The one-year anniversary of Pennsylvania sports betting and its more than $1 billion in wagers may be occupying the headlines today. PokerStars Pennsylvania deserves some time in the spotlight too though after a stellar opening month.
PokerStars PA has $2 million debut
The online poker side of PokerStars PA managed to almost double the revenue PokerStars Casino took in over the course of November. The rake and tournament fees from November came to just shy of $2 million. This even though there were minimal offerings during the three-day test period and the site only launched on Nov. 4.
While the narrative in New Jersey is that online casino dwarfs online poker when it comes to revenue, the first month of Pennsylvania online poker far surpassed the online casino market’s July debut. Over the first two weeks of operation, online casinos produced less than $850,000 in revenue compared to the numbers Stars produced on its own.
There is reason to believe December will blow November numbers out of the water too. Only one day of PACOOP tournament series action took place in November. The rest of the online series, which vastly exceeded PokerStars’ expectations, ran during December, wrapping up on Dec. 16. The final day of action boasted over 2,000 active seats on the site.
Is New Jersey reason to be cautiously optimistic?
As is always the case when comparing New Jersey and Pennsylvania gambling, numbers should be taken with a grain of salt. Nonetheless, we can potentially learn some lessons, particularly about how New Jersey online poker also started very strong but is currently struggling.
When New Jersey online poker launched in November 2013, it was only a small soft launch that did not start until Nov. 21. With the limited month of action, there was only $327,000 in revenue. December was comparable to Pennsylvania’s opening month, with just over $1.7 million in revenue.

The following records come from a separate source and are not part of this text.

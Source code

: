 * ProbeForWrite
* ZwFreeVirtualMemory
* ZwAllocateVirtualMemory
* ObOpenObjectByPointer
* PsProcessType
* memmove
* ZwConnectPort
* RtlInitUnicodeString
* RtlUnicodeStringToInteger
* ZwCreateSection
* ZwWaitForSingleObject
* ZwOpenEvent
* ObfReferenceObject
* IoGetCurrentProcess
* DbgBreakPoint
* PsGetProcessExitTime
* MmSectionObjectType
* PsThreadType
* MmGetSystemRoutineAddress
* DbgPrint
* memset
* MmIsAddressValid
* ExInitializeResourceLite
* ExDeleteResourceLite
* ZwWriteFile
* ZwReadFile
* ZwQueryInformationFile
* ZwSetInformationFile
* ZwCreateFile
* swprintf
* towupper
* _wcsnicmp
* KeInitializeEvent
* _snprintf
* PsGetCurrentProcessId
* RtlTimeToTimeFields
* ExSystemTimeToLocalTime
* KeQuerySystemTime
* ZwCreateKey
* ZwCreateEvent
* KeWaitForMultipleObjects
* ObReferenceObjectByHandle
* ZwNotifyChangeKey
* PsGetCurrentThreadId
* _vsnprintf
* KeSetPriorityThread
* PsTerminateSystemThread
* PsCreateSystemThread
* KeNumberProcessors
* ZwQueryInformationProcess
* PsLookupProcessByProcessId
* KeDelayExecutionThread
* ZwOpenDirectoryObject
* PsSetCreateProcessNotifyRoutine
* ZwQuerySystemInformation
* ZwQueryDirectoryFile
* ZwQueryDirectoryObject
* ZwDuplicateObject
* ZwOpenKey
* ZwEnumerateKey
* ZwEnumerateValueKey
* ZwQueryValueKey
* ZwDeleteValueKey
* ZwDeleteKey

By January though, there were two major operators, WSOP.com and partypoker, that produced $3.4 million in revenue. It was New Jersey’s biggest month ever, and that sustained for a few months before starting to level off. As the weather warmed up though, the interest in poker dropped substantially. During the summer of 2014, most months produced around $2 million in revenue.
Fast forward to January 2015 and revenue was stalled at $2.3 million. By the time PokerStars entered New Jersey in March of 2016, the combined sites were struggling to produce even $2 million in revenue a month. The new operator injected some life into the market, but like the initial interest, it was short-lived.
Online poker in New Jersey has not produced a month with more than $2 million in revenue since August 2017. November, the Garden State arguably felt some of the pain of Pennsylvania’s launch too. With less than $1.5 million in revenue, it is the worst month the state has had since it launched six years ago.
New Jersey vs. Pennsylvania online poker
There is a reason people were impatient for online poker to get started in the Keystone State. With over 12 million residents, compared to New Jersey’s 9 million, it is the most populous state with regulated online poker. It will even hold that title when/if Gov. Gretchen Whitmer signs the Michigan online poker bill into law.
In the short term, it seems like there is no question December will be huge for PA online poker, perhaps even bigger than New Jersey. What is still uncertain is if Pennsylvania can find a way to keep thriving when New Jersey could not.